Building in Il-Qawra, San Pawl il-Baħar

AX Odycy, formerly the Seashells Resort at Suncrest is a resort in the area of Qawra, in Saint Paul's Bay, Malta built in 1987 as the Suncrest Hotel by Angelo Xuereb, owner of AX Holdings. As of 2009, Joseph Vella has been acting as a general manager.

==Ownership and Management==
The resort has been owned and managed by AX Hotels, a subsidiary of AX Holdings, since 1987.

The Suncrest Hotel, as it was originally known, was managed by Sol Melia. The hotel was also known as Sol Suncrest.

In 2004, Sol Melia and AX Holdings mutually terminated their agreement.

In 2009, the hotel changed its name to Seashells Resort at Suncrest, and in then 2023, to AX Odycy.

==Renovations==
The hotel's main restaurant, the Coral Cove, was fully remodeled in 2014 at a cost of over €500,000, including a new kitchen. It was later renamed to the Deck & Keel restaurant.
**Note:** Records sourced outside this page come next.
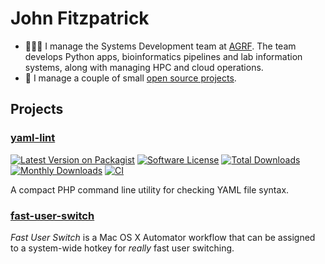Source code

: # John Fitzpatrick

- 👨🏻‍💻 I manage the Systems Development team at [AGRF](https://github.com/AGRF). The team develops Python apps, bioinformatics pipelines and lab information systems, along with managing HPC and cloud operations.
- 🔭 I manage a couple of small [open source projects](#projects).

<!--
**j13k/j13k** is a ✨ _special_ ✨ repository because its `README.md` (this file) appears on your GitHub profile.

Here are some ideas to get you started:

- 🌱 I’m currently learning ...
- 👯 I’m looking to collaborate on ...
- 🤔 I’m looking for help with ...
- 💬 Ask me about ...
- 📫 How to reach me: ...
- 😄 Pronouns: ...
- ⚡ Fun fact: ...
-->

## Projects

### [yaml-lint](https://github.com/j13k/yaml-lint)

[![Latest Version on Packagist][ico-version]][link-packagist]
[![Software License][ico-license]][link-license]
[![Total Downloads][ico-downloads]][link-downloads]
[![Monthly Downloads][ico-downloads-monthly]][link-downloads]
[![CI][ico-github-ci]][link-github-ci]

A compact PHP command line utility for checking YAML file syntax.

### [fast-user-switch](https://github.com/j13k/fast-user-switch)

_Fast User Switch_ is a Mac OS X Automator workflow that can be assigned to a system-wide hotkey for _really_ fast user switching.


[ico-version]: https://img.shields.io/packagist/v/j13k/yaml-lint.svg?style=flat-square
[ico-license]: https://img.shields.io/badge/license-MIT-brightgreen.svg?style=flat-square
[ico-downloads]: https://img.shields.io/packagist/dt/j13k/yaml-lint.svg?style=flat-square
[ico-downloads-monthly]: https://poser.pugx.org/j13k/yaml-lint/d/monthly
[ico-github-ci]: https://github.com/j13k/yaml-lint/actions/workflows/ci.yml/badge.svg

[link-packagist]: https://packagist.org/packages/j13k/yaml-lint
[link-license]: https://github.com/j13k/yaml-lint/blob/master/LICENSE
[link-downloads]: https://packagist.org/packages/j13k/yaml-lint/stats
[link-github-ci]: https://github.com/j13k/yaml-lint/actions/workflows/ci.yml
[link-contributors]: https://github.com/j13k/yaml-lint/contributors

[link-github-ci]: https://github.com/j13k/yaml-lint/actions/workflows/ci.yml
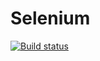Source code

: # Selenium
[![Build status](https://ci.appveyor.com/api/projects/status/soh86jc1phtmfj5f?svg=true)](https://ci.appveyor.com/project/alfiya3524952/selenium)
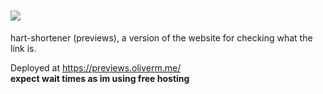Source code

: # <img src="https://media.discordapp.net/attachments/1070174123159998495/1173854961868746752/hrstnr.png?ex=656578a0&is=655303a0&hm=45cc0a86ea9d2033327d0c54bba033be832f25f812c09536dfdfc3e55289504a&=&width=810&height=193">
hart-shortener (previews), a version of the website for checking what the link is. 

Deployed at https://previews.oliverm.me/ <br>
**expect wait times as im using free hosting**
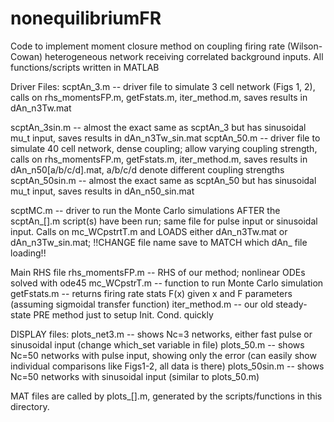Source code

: # nonequilibriumFR
Code to implement moment closure method on coupling firing rate (Wilson-Cowan) heterogeneous network receiving correlated 
background inputs.  All functions/scripts written in MATLAB

Driver Files:
scptAn_3.m -- driver file to simulate 3 cell network (Figs 1, 2), calls on rhs_momentsFP.m, getFstats.m, 
          iter_method.m, saves results in dAn_n3Tw.mat

scptAn_3sin.m -- almost the exact same as scptAn_3 but has sinusoidal mu_t input, saves results in dAn_n3Tw_sin.mat
scptAn_50.m -- driver file to simulate 40 cell network, dense coupling; allow varying coupling strength, 
          calls on rhs_momentsFP.m, getFstats.m, iter_method.m, saves results in dAn_n50[a/b/c/d].mat, a/b/c/d denote different coupling 
          strengths
scptAn_50sin.m -- almost the exact same as scptAn_50 but has sinusoidal mu_t input, saves results in dAn_n50_sin.mat

scptMC.m -- driver to run the Monte Carlo simulations AFTER the scptAn_[].m script(s) have been run; same file for pulse input 
or sinusoidal input.  Calls on mc_WCpstrtT.m and LOADS either dAn_n3Tw.mat or dAn_n3Tw_sin.mat; 
!!CHANGE file name save to MATCH which dAn_ file loading!!


Main RHS file
rhs_momentsFP.m -- RHS of our method; nonlinear ODEs solved with ode45
mc_WCpstrT.m -- function to run Monte Carlo simulation
getFstats.m -- returns firing rate stats F(x) given x and F parameters (assuming sigmoidal transfer function)
iter_method.m -- our old steady-state PRE method just to setup Init. Cond. quickly

DISPLAY files:
plots_net3.m -- shows Nc=3 networks, either fast pulse or sinusoidal input (change which_set variable in file)
plots_50.m -- shows Nc=50 networks with pulse input, 
           showing only the error (can easily show individual comparisons like Figs1-2, all data is there)
plots_50sin.m -- shows Nc=50 networks with sinusoidal input (similar to plots_50.m)

MAT files are called by plots_[].m, generated by the scripts/functions in this directory.
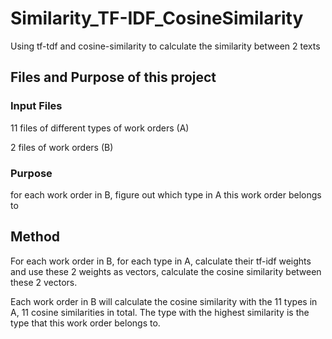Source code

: # Similarity_TF-IDF_CosineSimilarity
Using tf-tdf and cosine-similarity to calculate the similarity between 2 texts

## **Files and Purpose of this project**
### Input Files
11 files of different types of work orders (A)


2 files of work orders (B)
### Purpose
for each work order in B, figure out which type in A this work order belongs to

## **Method**
For each work order in B, for each type in A, calculate their tf-idf weights and use these 2 weights as vectors, calculate the cosine similarity between these 2 vectors.

Each work order in B will calculate the cosine similarity with the 11 types in A, 11 cosine similarities in total. The type with the highest similarity is the type that this work order belongs to.

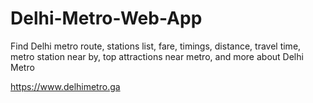 # Delhi-Metro-Web-App
Find Delhi metro route, stations list, fare, timings, distance, travel time, metro station near by, top attractions near metro, and more about Delhi Metro

https://www.delhimetro.ga
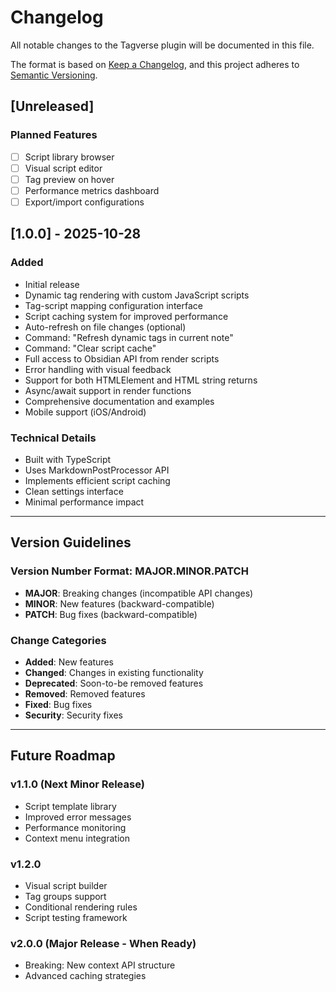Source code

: # Changelog

All notable changes to the Tagverse plugin will be documented in this file.

The format is based on [Keep a Changelog](https://keepachangelog.com/en/1.0.0/),
and this project adheres to [Semantic Versioning](https://semver.org/spec/v2.0.0.html).

## [Unreleased]

### Planned Features
- [ ] Script library browser
- [ ] Visual script editor
- [ ] Tag preview on hover
- [ ] Performance metrics dashboard
- [ ] Export/import configurations

## [1.0.0] - 2025-10-28

### Added
- Initial release
- Dynamic tag rendering with custom JavaScript scripts
- Tag-script mapping configuration interface
- Script caching system for improved performance
- Auto-refresh on file changes (optional)
- Command: "Refresh dynamic tags in current note"
- Command: "Clear script cache"
- Full access to Obsidian API from render scripts
- Error handling with visual feedback
- Support for both HTMLElement and HTML string returns
- Async/await support in render functions
- Comprehensive documentation and examples
- Mobile support (iOS/Android)

### Technical Details
- Built with TypeScript
- Uses MarkdownPostProcessor API
- Implements efficient script caching
- Clean settings interface
- Minimal performance impact

---

## Version Guidelines

### Version Number Format: MAJOR.MINOR.PATCH

- **MAJOR**: Breaking changes (incompatible API changes)
- **MINOR**: New features (backward-compatible)
- **PATCH**: Bug fixes (backward-compatible)

### Change Categories

- **Added**: New features
- **Changed**: Changes in existing functionality
- **Deprecated**: Soon-to-be removed features
- **Removed**: Removed features
- **Fixed**: Bug fixes
- **Security**: Security fixes

---

## Future Roadmap

### v1.1.0 (Next Minor Release)
- Script template library
- Improved error messages
- Performance monitoring
- Context menu integration

### v1.2.0
- Visual script builder
- Tag groups support
- Conditional rendering rules
- Script testing framework

### v2.0.0 (Major Release - When Ready)
- Breaking: New context API structure
- Advanced caching strategies
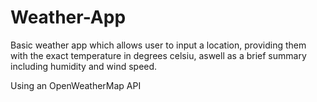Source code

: # Weather-App

Basic weather app which allows user to input a location, providing them with the exact temperature in degrees celsiu, aswell as a brief summary including humidity and wind speed.

Using an OpenWeatherMap API 

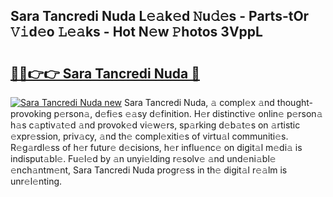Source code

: ## Sara Tancredi Nuda L𝚎𝚊k𝚎d 𝙽u𝚍𝚎s - Parts-tOr 𝚅𝚒d𝚎o 𝙻𝚎𝚊ks - Hot N𝚎w 𝙿hotos 3VppL

# <h2><a href="http://kv5t22.teov.top/?on=Sara+Tancredi+Nuda">🔗🔗👉👉 Sara Tancredi Nuda 🔗</a></h2>

[![Sara Tancredi Nuda new](https://i.imgur.com/QqkWNDz.gif)](http://kv5t22.teov.top/?on=Sara+Tancredi+Nuda)
Sara Tancredi Nuda, 𝚊 compl𝚎x 𝚊nd thought-provoking p𝚎rson𝚊, d𝚎fi𝚎s 𝚎𝚊sy d𝚎finition. H𝚎r distinctiv𝚎 onlin𝚎 p𝚎rson𝚊 h𝚊s c𝚊ptiv𝚊t𝚎d 𝚊nd provok𝚎d vi𝚎w𝚎rs, sp𝚊rking d𝚎b𝚊t𝚎s on 𝚊rtistic 𝚎xpr𝚎ssion, priv𝚊cy, 𝚊nd th𝚎 compl𝚎xiti𝚎s of virtu𝚊l communiti𝚎s. R𝚎g𝚊rdl𝚎ss of h𝚎r futur𝚎 d𝚎cisions, h𝚎r influ𝚎nc𝚎 on digit𝚊l m𝚎di𝚊 is indisput𝚊bl𝚎. Fu𝚎l𝚎d by 𝚊n unyi𝚎lding r𝚎solv𝚎 𝚊nd und𝚎ni𝚊bl𝚎 𝚎nch𝚊ntm𝚎nt, Sara Tancredi Nuda progr𝚎ss in th𝚎 digit𝚊l r𝚎𝚊lm is unr𝚎l𝚎nting.

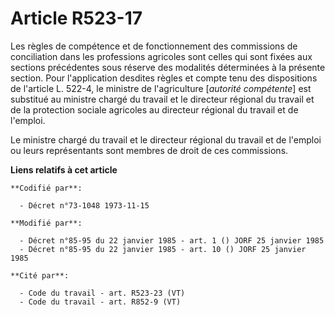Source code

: # Article R523-17

Les règles de compétence et de fonctionnement des commissions de conciliation dans les professions agricoles sont celles qui
sont fixées aux sections précédentes sous réserve des modalités déterminées à la présente section. Pour l'application
desdites règles et compte tenu des dispositions de l'article L. 522-4, le ministre de l'agriculture [*autorité compétente*]
est substitué au ministre chargé du travail et le directeur régional du travail et de la protection sociale agricoles au
directeur régional du travail et de l'emploi.

Le ministre chargé du travail et le directeur régional du travail et de l'emploi ou leurs représentants sont membres de droit
de ces commissions.

**Liens relatifs à cet article**

	**Codifié par**:

	  - Décret n°73-1048 1973-11-15

	**Modifié par**:

	  - Décret n°85-95 du 22 janvier 1985 - art. 1 () JORF 25 janvier 1985
	  - Décret n°85-95 du 22 janvier 1985 - art. 10 () JORF 25 janvier 1985

	**Cité par**:

	  - Code du travail - art. R523-23 (VT)
	  - Code du travail - art. R852-9 (VT)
In 2015, a major renovation of all hotel rooms was undertaken at a cost of over €7 million. At the same time, the Cheeky Monkey Gastropub was opened and the Luzzu complex was annexed.

==Accommodation==
The hotel has 452 rooms. The hotel also retains timeshare units.

==Dining==
There are several restaurants attached or associated with the resort:
- The main buffet restaurant, the Deck & Keel, serves breakfast, lunch, and dinner in buffet style.
- The Cheeky Monkey Gastropub serves as a happy hour bar complemented with a pub grub menu.
- An Italian restaurant, Trattoria Riccardo and Italian/Mediterranean fusion at Luzzu.
- A fine-dining Mediterranean cuisine restaurant, Minoa, located on the hotel's top floor.

==Leisure==
The resort has two pool areas, one for families, one for adults only, and a wellness spa.

==Conference==
The hotel also houses a small conference center.